Wake Forest mobile home park will likely be rezoned

Wake Forest mobile home park will likely be rezoned


WAKE FOREST, N.C. — A rally was held Tuesday night outside Wake Forest’s town hall to bring attention to the rezoning of Wellington Park. The mobile home community is likely to be demolished in order to make way for a housing development.

 

What You Need To Know

Wellington Park in Wake Forest will likely be rezoned for a housing development

Residents of the community have until mid-January to move their homes or find a new place to live

The new developers are helping with a total of $250,000 worth of relocation costs

Some say that’s not enough money to cover expenses for all the families that need to move

 

Ronnie Jackson has lived in Wellington Park for the past three years. “This is a really nice place. People love it here. It’s calm. There’s no loud noises or crime or drugs, anything like that,” Jackson said. “The trees. I love the trees in North Carolina, and this place has beautiful trees.”

People who live in the community lease the land. “Some people have lived here over 30 years and this is their home. This is where they wanted to live the rest of their life out, right here,” Jackson said. “I’d say at least 15 to 20 families here that are going to be instantly homeless.”

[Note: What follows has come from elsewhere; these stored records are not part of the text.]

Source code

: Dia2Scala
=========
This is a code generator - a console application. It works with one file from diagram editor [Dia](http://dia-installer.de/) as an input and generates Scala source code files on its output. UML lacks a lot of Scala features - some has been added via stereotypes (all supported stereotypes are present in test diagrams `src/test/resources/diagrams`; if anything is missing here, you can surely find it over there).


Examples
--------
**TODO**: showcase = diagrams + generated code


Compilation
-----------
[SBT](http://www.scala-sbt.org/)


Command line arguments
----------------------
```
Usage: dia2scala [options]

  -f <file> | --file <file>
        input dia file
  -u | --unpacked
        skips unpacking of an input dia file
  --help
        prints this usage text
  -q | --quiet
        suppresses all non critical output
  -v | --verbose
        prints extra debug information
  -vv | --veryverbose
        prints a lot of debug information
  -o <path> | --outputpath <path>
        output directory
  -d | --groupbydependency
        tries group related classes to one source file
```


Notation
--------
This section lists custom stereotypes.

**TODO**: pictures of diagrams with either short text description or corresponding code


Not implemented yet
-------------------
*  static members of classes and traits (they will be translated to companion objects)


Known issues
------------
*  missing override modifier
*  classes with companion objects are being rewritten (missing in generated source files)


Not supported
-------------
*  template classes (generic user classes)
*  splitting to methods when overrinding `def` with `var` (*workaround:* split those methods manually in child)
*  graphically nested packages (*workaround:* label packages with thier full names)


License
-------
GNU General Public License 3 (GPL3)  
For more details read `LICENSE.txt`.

But there are plans for this community to be turned into a housing development known as Quail Crossing. “This situation is so important to me because I’ve seen the tears. I’ve seen the tears of these residents. They’re scared to death. They don’t know what they’re going to do,” Jackson said.

A flyer that shows a rendering of the plans for the new housing development.

Wellington Park is set to close in January and about a dozen of the almost 50 families have already left. The developer, Middleburg Communities, agreed to help with a total of $250,000 of relocation costs, so Jackson says residents have decided not to fight the rezoning. Even if that’s enough money to move the home that are left, Jackson says there are other things to be considered.

“They’ll lose their jobs. They’ll uproot their children from school. They’re scared to death if they move into another mobile home park it could be drug infested or crime infested,” Jackson said.

There was a public hearing after the rally Tuesday. At that hearing, people asked Wake Forest town commissioners for additional financial help for relocation expenses.

Spectrum News 1 reached out to Middleburg Communities for comment on the situation, and they responded with the following statement:

“We understand the challenges this sale presents to the current residents at the park and we have been working with the Town, local non-profits and residents to understand their needs and to be part of the solution. The Town of Wake Forest early on recognized the need for assistance and suggested an array of possible responses. To that end, Middleburg Communities has committed to the creation of a funding mechanism to work with Triangle Family Services to help Wellington Park residents on a case-by-case basis to assist with their relocation. Our company has committed $250,000 that can be deployed on a needs basis through TFS. TFS has successfully worked with residents in similar situations and has a very successful track record of finding innovative and long-lasting solutions for those families.”